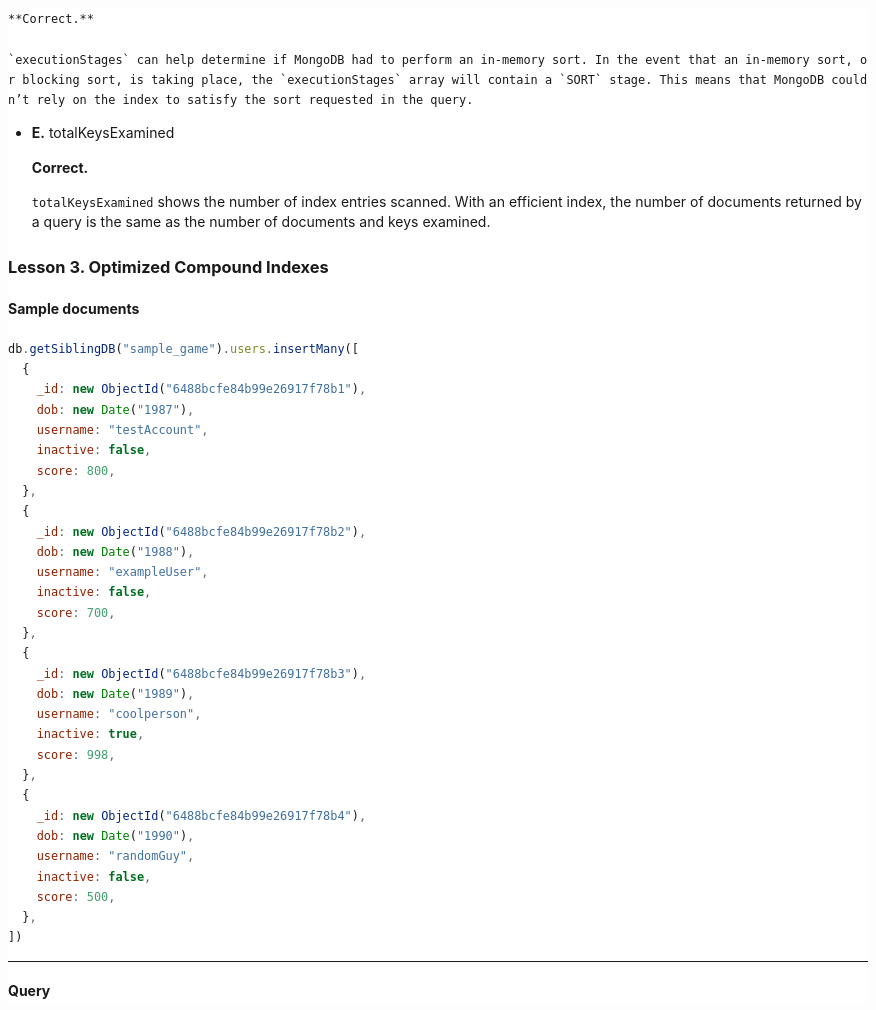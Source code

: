     **Correct.**
    
    `executionStages` can help determine if MongoDB had to perform an in-memory sort. In the event that an in-memory sort, or blocking sort, is taking place, the `executionStages` array will contain a `SORT` stage. This means that MongoDB couldn’t rely on the index to satisfy the sort requested in the query.
    
- **E.** totalKeysExamined
    
    **Correct.**
    
    `totalKeysExamined` shows the number of index entries scanned. With an efficient index, the number of documents returned by a query is the same as the number of documents and keys examined.

### Lesson 3. Optimized Compound Indexes

#### Sample documents

```jsx
db.getSiblingDB("sample_game").users.insertMany([
  {
    _id: new ObjectId("6488bcfe84b99e26917f78b1"),
    dob: new Date("1987"),
    username: "testAccount",
    inactive: false,
    score: 800,
  },
  {
    _id: new ObjectId("6488bcfe84b99e26917f78b2"),
    dob: new Date("1988"),
    username: "exampleUser",
    inactive: false,
    score: 700,
  },
  {
    _id: new ObjectId("6488bcfe84b99e26917f78b3"),
    dob: new Date("1989"),
    username: "coolperson",
    inactive: true,
    score: 998,
  },
  {
    _id: new ObjectId("6488bcfe84b99e26917f78b4"),
    dob: new Date("1990"),
    username: "randomGuy",
    inactive: false,
    score: 500,
  },
])
```

---

#### Query
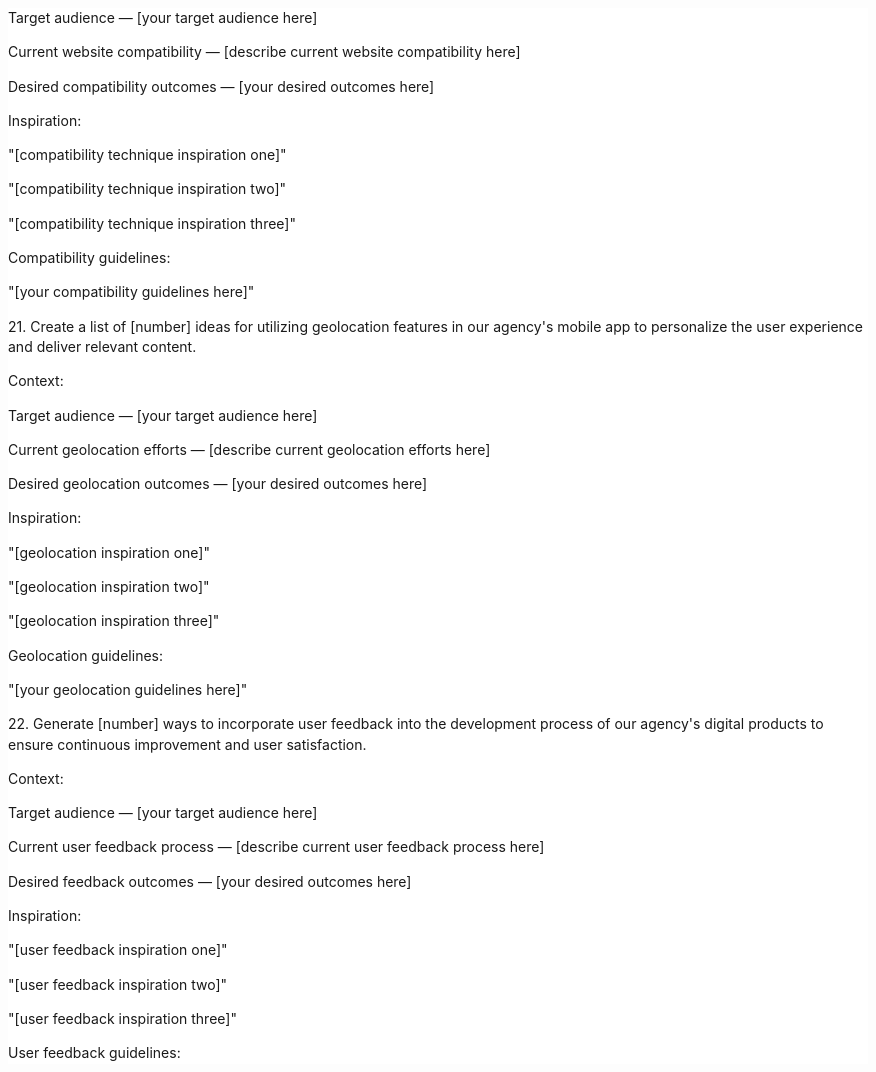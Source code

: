 Target audience — \[your target audience here\]

Current website compatibility — \[describe current website compatibility here\]

Desired compatibility outcomes — \[your desired outcomes here\]

Inspiration:

"\[compatibility technique inspiration one\]"

"\[compatibility technique inspiration two\]"

"\[compatibility technique inspiration three\]"

Compatibility guidelines:

"\[your compatibility guidelines here\]"

  

21\. Create a list of \[number\] ideas for utilizing geolocation features in our agency's mobile app to personalize the user experience and deliver relevant content.

Context:

Target audience — \[your target audience here\]

Current geolocation efforts — \[describe current geolocation efforts here\]

Desired geolocation outcomes — \[your desired outcomes here\]

Inspiration:

"\[geolocation inspiration one\]"

"\[geolocation inspiration two\]"

"\[geolocation inspiration three\]"

Geolocation guidelines:

"\[your geolocation guidelines here\]"

  

22\. Generate \[number\] ways to incorporate user feedback into the development process of our agency's digital products to ensure continuous improvement and user satisfaction.

Context:

Target audience — \[your target audience here\]

Current user feedback process — \[describe current user feedback process here\]

Desired feedback outcomes — \[your desired outcomes here\]

Inspiration:

"\[user feedback inspiration one\]"

"\[user feedback inspiration two\]"

"\[user feedback inspiration three\]"

User feedback guidelines:
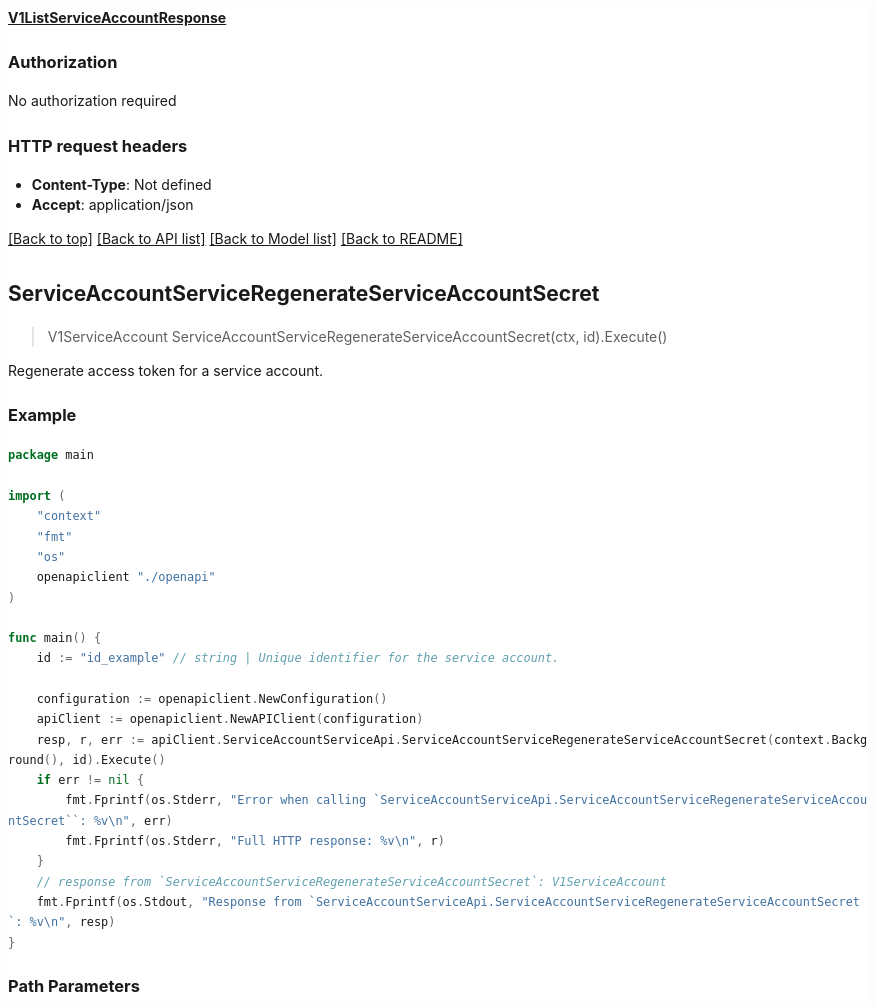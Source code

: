 [**V1ListServiceAccountResponse**](V1ListServiceAccountResponse.md)

### Authorization

No authorization required

### HTTP request headers

- **Content-Type**: Not defined
- **Accept**: application/json

[[Back to top]](#) [[Back to API list]](../README.md#documentation-for-api-endpoints)
[[Back to Model list]](../README.md#documentation-for-models)
[[Back to README]](../README.md)


## ServiceAccountServiceRegenerateServiceAccountSecret

> V1ServiceAccount ServiceAccountServiceRegenerateServiceAccountSecret(ctx, id).Execute()

Regenerate access token for a service account.

### Example

```go
package main

import (
    "context"
    "fmt"
    "os"
    openapiclient "./openapi"
)

func main() {
    id := "id_example" // string | Unique identifier for the service account.

    configuration := openapiclient.NewConfiguration()
    apiClient := openapiclient.NewAPIClient(configuration)
    resp, r, err := apiClient.ServiceAccountServiceApi.ServiceAccountServiceRegenerateServiceAccountSecret(context.Background(), id).Execute()
    if err != nil {
        fmt.Fprintf(os.Stderr, "Error when calling `ServiceAccountServiceApi.ServiceAccountServiceRegenerateServiceAccountSecret``: %v\n", err)
        fmt.Fprintf(os.Stderr, "Full HTTP response: %v\n", r)
    }
    // response from `ServiceAccountServiceRegenerateServiceAccountSecret`: V1ServiceAccount
    fmt.Fprintf(os.Stdout, "Response from `ServiceAccountServiceApi.ServiceAccountServiceRegenerateServiceAccountSecret`: %v\n", resp)
}
```

### Path Parameters
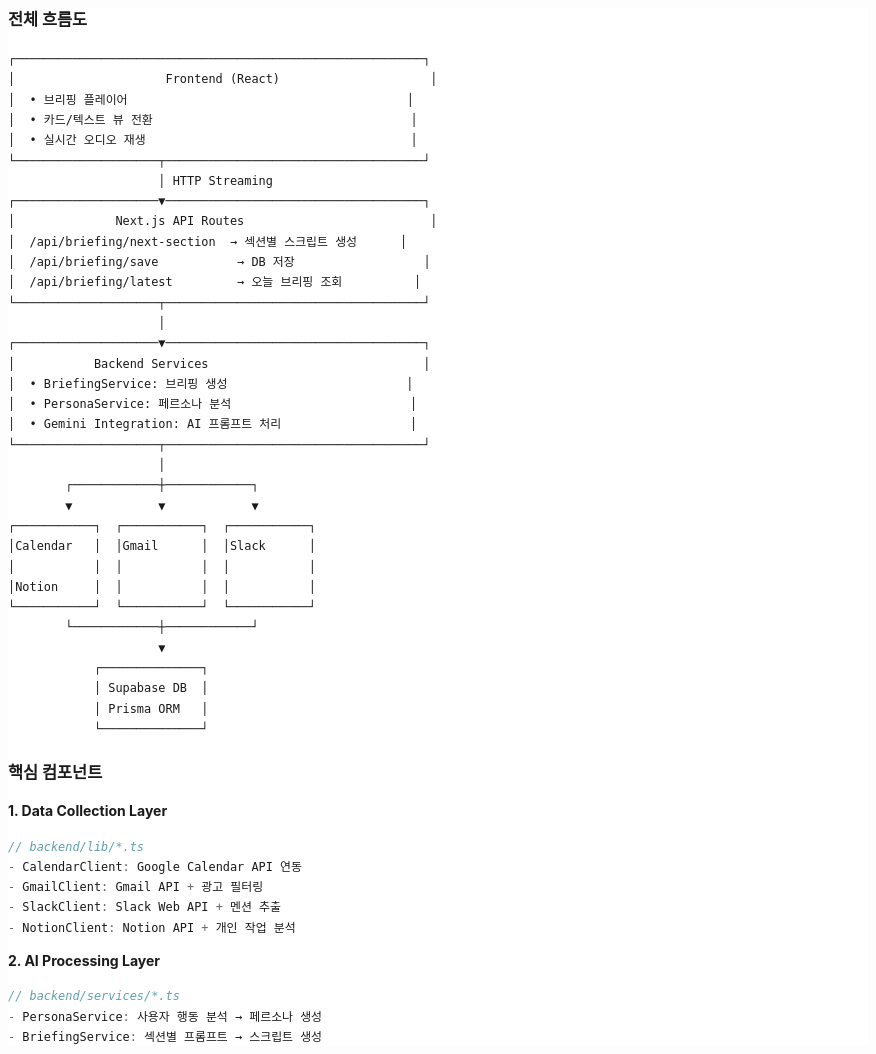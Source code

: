 ### 전체 흐름도

```
┌─────────────────────────────────────────────────────────┐
│                     Frontend (React)                     │
│  • 브리핑 플레이어                                       │
│  • 카드/텍스트 뷰 전환                                    │
│  • 실시간 오디오 재생                                     │
└────────────────────┬────────────────────────────────────┘
                     │ HTTP Streaming
┌────────────────────▼────────────────────────────────────┐
│              Next.js API Routes                          │
│  /api/briefing/next-section  → 섹션별 스크립트 생성      │
│  /api/briefing/save           → DB 저장                  │
│  /api/briefing/latest         → 오늘 브리핑 조회          │
└────────────────────┬────────────────────────────────────┘
                     │
┌────────────────────▼────────────────────────────────────┐
│           Backend Services                              │
│  • BriefingService: 브리핑 생성                         │
│  • PersonaService: 페르소나 분석                         │
│  • Gemini Integration: AI 프롬프트 처리                  │
└────────────────────┬────────────────────────────────────┘
                     │
        ┌────────────┼────────────┐
        ▼            ▼            ▼
┌───────────┐  ┌───────────┐  ┌───────────┐
│Calendar   │  │Gmail      │  │Slack      │
│           │  │           │  │           │
│Notion     │  │           │  │           │
└───────────┘  └───────────┘  └───────────┘
        └────────────┼────────────┘
                     ▼
            ┌──────────────┐
            │ Supabase DB  │
            │ Prisma ORM   │
            └──────────────┘
```

### 핵심 컴포넌트

**1. Data Collection Layer**
```typescript
// backend/lib/*.ts
- CalendarClient: Google Calendar API 연동
- GmailClient: Gmail API + 광고 필터링
- SlackClient: Slack Web API + 멘션 추출
- NotionClient: Notion API + 개인 작업 분석
```

**2. AI Processing Layer**
```typescript
// backend/services/*.ts
- PersonaService: 사용자 행동 분석 → 페르소나 생성
- BriefingService: 섹션별 프롬프트 → 스크립트 생성
```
++++++++++
▶ **Exercise objective**
Nothing but an exact copy belongs in the answer: the lines from the top of the records through the line containing "and keys examined.", minus the pictures.

▶ **Task response**
Source code

:     **Correct.**
    
    `executionStages` can help determine if MongoDB had to perform an in-memory sort. In the event that an in-memory sort, or blocking sort, is taking place, the `executionStages` array will contain a `SORT` stage. This means that MongoDB couldn’t rely on the index to satisfy the sort requested in the query.
    
- **E.** totalKeysExamined
    
    **Correct.**
    
    `totalKeysExamined` shows the number of index entries scanned. With an efficient index, the number of documents returned by a query is the same as the number of documents and keys examined.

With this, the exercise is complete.